Problem description:
What lines in the records below hold the string "External"? Please show them.
(Information provided)
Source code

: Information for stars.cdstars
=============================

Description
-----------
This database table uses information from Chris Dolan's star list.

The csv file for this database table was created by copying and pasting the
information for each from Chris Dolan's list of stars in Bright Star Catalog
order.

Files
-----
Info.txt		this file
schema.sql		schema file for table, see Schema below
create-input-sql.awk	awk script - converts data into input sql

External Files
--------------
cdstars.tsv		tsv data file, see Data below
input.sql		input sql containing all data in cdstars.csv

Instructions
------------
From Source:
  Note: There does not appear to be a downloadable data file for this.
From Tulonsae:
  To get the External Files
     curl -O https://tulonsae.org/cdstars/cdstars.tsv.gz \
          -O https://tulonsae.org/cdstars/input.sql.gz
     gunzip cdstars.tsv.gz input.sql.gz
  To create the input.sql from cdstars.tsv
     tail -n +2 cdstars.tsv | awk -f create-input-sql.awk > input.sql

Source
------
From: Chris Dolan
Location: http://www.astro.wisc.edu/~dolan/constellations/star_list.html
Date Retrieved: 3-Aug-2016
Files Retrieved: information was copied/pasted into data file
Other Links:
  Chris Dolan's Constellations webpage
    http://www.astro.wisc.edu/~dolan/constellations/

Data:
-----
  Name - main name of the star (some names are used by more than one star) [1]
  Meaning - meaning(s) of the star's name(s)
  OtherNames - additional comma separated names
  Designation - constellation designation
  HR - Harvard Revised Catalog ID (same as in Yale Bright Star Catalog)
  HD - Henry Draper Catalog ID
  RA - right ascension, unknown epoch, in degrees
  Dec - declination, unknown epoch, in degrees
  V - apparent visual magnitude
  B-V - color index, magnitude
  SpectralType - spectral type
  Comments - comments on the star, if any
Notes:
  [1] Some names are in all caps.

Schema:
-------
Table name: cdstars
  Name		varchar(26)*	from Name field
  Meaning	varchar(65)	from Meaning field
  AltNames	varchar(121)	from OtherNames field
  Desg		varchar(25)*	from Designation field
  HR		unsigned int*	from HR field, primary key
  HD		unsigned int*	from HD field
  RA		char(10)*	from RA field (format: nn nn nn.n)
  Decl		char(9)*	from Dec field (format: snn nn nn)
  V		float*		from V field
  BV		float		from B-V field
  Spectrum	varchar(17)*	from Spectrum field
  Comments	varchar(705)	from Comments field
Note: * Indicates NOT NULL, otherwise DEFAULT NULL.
(End Information provided)
Problem solution:
External Files
  To get the External Files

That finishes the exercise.